Try it - Pull out all lines from the listing below in which the word "CMC可以调解吗" appears.

Data for analysis -

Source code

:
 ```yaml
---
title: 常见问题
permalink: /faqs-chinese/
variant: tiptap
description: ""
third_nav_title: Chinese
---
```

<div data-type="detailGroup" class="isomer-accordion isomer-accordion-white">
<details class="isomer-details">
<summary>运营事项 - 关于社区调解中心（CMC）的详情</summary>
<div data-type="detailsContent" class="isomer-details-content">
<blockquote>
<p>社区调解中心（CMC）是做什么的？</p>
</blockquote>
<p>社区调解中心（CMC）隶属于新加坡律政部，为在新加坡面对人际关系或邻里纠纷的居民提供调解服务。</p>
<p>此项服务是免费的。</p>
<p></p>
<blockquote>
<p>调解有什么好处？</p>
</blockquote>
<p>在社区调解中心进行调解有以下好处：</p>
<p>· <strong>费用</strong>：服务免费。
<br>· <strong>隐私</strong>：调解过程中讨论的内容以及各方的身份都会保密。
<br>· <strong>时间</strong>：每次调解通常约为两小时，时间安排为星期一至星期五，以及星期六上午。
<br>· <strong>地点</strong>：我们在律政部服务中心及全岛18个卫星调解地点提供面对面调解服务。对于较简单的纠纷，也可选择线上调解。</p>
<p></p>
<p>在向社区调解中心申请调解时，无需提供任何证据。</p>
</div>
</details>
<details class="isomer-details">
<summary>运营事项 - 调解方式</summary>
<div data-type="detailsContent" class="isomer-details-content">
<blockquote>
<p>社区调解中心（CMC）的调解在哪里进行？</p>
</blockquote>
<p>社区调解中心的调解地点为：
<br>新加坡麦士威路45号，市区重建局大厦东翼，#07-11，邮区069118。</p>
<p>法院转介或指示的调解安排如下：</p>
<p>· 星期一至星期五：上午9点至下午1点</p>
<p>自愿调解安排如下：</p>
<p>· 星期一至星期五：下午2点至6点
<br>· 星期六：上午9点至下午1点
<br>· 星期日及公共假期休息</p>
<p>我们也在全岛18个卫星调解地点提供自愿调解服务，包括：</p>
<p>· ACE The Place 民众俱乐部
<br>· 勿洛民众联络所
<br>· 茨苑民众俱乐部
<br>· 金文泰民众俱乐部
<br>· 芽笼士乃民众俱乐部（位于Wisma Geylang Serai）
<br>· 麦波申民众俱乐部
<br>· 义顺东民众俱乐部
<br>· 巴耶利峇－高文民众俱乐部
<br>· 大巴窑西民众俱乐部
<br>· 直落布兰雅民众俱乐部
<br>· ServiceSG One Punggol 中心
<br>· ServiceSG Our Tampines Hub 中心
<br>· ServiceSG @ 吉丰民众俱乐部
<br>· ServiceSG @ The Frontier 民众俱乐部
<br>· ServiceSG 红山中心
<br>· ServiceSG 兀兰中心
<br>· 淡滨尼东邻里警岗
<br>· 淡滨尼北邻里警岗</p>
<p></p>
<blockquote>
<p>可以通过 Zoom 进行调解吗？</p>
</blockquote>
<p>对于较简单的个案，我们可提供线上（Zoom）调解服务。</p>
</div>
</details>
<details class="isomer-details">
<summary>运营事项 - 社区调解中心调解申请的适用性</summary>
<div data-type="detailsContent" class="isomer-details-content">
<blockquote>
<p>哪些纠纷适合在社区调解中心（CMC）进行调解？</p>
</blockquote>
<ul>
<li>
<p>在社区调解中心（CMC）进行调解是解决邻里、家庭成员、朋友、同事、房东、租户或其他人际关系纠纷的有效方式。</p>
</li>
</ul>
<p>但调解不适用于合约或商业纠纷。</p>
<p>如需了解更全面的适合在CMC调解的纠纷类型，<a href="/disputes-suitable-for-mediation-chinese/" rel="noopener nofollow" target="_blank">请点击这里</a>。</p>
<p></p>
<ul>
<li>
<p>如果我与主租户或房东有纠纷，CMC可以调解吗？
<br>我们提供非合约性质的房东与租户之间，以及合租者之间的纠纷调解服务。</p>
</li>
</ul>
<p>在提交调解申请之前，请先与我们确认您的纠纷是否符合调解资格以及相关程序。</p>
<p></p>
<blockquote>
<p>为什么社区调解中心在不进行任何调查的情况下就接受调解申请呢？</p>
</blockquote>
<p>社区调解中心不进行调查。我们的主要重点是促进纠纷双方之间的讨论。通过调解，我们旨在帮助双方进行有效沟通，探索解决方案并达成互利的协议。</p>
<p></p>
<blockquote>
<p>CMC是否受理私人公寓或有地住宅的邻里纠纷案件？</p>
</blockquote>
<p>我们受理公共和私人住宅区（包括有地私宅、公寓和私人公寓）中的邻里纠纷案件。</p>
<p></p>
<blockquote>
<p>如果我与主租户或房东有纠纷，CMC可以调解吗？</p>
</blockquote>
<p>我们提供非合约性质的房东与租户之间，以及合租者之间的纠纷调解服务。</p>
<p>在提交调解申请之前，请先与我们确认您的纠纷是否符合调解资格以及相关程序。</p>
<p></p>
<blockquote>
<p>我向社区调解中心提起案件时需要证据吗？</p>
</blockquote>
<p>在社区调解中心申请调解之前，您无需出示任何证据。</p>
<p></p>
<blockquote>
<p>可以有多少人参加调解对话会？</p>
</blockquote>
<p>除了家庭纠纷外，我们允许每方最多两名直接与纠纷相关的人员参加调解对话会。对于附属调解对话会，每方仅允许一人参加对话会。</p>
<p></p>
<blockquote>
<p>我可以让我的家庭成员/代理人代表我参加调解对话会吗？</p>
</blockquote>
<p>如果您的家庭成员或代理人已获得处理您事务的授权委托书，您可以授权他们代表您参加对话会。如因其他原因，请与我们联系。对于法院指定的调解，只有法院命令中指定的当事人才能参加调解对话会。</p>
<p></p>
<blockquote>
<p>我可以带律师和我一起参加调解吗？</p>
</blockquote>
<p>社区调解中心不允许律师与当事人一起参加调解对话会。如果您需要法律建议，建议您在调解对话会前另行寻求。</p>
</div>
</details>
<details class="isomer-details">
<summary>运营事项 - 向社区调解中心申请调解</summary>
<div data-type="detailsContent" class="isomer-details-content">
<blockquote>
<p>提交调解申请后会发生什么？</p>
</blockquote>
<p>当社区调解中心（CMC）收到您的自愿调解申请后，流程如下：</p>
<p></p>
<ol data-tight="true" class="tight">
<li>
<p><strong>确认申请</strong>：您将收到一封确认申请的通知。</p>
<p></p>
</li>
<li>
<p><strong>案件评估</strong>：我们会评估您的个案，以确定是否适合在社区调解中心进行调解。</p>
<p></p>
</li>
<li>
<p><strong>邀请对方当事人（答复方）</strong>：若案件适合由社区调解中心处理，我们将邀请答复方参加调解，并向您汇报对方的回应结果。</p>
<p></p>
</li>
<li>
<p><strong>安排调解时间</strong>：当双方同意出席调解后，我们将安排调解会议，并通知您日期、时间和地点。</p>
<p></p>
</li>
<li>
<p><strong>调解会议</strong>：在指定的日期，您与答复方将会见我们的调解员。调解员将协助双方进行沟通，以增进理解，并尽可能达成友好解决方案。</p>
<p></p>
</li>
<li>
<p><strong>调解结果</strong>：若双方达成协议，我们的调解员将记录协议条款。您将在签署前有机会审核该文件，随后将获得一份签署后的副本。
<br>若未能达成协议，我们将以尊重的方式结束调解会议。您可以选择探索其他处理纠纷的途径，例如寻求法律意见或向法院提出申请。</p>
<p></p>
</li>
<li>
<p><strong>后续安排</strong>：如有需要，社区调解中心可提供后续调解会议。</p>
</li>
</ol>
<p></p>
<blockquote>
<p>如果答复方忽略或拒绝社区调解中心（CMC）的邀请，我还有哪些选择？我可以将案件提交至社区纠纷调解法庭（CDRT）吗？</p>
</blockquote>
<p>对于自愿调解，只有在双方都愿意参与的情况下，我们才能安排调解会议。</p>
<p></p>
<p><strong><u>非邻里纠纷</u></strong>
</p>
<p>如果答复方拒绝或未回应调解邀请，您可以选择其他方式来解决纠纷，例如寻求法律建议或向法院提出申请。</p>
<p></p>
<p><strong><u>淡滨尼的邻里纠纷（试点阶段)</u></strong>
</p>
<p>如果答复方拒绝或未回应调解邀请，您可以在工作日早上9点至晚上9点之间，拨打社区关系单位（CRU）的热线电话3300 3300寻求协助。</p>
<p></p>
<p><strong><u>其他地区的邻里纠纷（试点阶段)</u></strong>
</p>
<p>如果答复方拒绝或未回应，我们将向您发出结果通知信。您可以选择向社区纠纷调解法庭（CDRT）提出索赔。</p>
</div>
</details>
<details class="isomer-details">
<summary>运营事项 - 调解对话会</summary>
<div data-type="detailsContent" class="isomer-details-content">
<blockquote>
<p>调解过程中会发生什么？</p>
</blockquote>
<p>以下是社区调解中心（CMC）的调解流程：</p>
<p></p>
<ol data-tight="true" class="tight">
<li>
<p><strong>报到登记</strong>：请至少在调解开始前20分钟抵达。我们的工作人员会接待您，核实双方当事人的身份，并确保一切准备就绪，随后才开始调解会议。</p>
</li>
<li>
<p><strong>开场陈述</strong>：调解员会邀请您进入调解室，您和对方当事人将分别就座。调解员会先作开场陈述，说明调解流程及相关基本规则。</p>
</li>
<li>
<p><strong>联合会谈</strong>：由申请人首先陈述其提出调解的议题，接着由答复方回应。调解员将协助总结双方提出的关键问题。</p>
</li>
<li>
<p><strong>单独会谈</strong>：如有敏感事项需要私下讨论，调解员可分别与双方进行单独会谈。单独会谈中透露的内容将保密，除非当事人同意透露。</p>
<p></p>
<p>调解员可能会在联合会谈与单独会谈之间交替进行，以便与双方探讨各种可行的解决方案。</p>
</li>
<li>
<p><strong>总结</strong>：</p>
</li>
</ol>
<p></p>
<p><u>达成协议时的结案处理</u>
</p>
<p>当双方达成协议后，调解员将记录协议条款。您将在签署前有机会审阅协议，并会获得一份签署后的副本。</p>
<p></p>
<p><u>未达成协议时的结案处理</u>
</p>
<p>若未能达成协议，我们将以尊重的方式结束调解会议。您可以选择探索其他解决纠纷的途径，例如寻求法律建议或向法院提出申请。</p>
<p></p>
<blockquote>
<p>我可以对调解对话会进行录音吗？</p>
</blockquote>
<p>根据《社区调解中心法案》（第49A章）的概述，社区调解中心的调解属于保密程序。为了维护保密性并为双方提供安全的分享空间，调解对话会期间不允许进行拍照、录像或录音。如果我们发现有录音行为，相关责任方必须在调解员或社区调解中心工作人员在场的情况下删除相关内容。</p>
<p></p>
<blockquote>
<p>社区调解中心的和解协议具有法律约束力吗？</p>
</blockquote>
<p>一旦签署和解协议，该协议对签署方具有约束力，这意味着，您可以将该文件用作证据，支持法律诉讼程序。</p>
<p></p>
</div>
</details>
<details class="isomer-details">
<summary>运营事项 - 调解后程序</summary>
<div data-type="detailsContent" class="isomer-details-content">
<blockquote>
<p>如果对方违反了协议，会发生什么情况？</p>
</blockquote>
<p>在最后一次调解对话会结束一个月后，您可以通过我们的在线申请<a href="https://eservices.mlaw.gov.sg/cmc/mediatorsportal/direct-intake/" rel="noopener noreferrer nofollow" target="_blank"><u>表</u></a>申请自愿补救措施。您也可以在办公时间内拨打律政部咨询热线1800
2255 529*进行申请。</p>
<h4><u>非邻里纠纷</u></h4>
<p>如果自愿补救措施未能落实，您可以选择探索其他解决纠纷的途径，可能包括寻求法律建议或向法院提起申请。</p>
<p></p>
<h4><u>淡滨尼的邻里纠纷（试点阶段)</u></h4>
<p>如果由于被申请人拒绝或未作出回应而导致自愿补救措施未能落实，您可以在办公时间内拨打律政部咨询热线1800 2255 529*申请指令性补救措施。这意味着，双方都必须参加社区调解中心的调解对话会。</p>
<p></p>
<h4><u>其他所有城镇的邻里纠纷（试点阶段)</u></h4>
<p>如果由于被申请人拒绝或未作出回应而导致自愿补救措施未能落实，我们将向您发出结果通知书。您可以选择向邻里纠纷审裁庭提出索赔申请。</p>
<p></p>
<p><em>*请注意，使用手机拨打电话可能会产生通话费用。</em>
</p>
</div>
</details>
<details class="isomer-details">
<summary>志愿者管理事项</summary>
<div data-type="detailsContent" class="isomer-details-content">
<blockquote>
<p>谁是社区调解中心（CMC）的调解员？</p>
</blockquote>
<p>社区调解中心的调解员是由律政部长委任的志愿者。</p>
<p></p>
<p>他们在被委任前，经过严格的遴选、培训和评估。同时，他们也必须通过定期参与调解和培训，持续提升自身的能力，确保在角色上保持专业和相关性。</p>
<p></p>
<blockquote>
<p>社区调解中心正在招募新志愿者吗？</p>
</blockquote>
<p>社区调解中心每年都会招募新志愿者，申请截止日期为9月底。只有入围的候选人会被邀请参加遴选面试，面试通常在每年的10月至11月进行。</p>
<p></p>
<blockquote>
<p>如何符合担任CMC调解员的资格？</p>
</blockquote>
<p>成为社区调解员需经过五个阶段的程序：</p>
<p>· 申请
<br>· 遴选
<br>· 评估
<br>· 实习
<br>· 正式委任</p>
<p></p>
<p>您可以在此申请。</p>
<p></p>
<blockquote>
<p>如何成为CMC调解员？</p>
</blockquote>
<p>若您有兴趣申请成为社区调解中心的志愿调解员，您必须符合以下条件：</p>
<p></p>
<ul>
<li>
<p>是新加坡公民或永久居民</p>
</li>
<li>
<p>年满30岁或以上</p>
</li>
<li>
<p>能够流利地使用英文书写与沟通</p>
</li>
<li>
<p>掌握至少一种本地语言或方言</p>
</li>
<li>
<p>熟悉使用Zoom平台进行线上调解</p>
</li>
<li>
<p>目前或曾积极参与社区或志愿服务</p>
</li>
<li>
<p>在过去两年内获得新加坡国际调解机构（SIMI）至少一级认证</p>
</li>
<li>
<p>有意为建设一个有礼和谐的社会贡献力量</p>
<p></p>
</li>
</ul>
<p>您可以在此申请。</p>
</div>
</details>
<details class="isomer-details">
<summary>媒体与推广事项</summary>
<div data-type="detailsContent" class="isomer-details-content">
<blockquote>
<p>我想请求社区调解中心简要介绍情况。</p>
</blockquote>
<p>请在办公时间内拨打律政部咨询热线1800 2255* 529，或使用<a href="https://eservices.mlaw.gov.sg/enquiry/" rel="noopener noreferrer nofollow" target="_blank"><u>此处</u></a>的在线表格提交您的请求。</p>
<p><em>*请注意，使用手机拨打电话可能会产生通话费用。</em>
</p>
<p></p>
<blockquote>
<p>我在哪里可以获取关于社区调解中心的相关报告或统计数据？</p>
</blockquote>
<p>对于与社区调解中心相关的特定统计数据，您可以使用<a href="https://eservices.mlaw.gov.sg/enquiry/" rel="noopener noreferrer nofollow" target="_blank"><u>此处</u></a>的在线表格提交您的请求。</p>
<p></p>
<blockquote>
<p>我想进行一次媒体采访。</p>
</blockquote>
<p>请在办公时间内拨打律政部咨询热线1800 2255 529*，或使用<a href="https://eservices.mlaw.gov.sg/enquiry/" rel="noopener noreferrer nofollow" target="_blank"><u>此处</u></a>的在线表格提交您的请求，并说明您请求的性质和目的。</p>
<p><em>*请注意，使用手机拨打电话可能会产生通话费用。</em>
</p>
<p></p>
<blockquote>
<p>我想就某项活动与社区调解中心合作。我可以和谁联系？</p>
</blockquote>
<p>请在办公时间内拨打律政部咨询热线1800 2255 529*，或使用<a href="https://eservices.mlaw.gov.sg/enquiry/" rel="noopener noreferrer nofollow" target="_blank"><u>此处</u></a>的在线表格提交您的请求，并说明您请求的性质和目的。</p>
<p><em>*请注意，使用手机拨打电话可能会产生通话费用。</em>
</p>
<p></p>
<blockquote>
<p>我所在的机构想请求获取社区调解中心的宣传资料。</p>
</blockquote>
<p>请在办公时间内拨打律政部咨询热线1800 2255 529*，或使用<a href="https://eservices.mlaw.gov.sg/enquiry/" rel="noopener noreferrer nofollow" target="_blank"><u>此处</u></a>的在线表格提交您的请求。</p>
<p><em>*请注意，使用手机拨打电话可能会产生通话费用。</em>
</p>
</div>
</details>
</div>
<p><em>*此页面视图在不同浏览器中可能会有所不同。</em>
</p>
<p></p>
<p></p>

Exercise result -
<p>如果我与主租户或房东有纠纷，CMC可以调解吗？
<p>如果我与主租户或房东有纠纷，CMC可以调解吗？</p>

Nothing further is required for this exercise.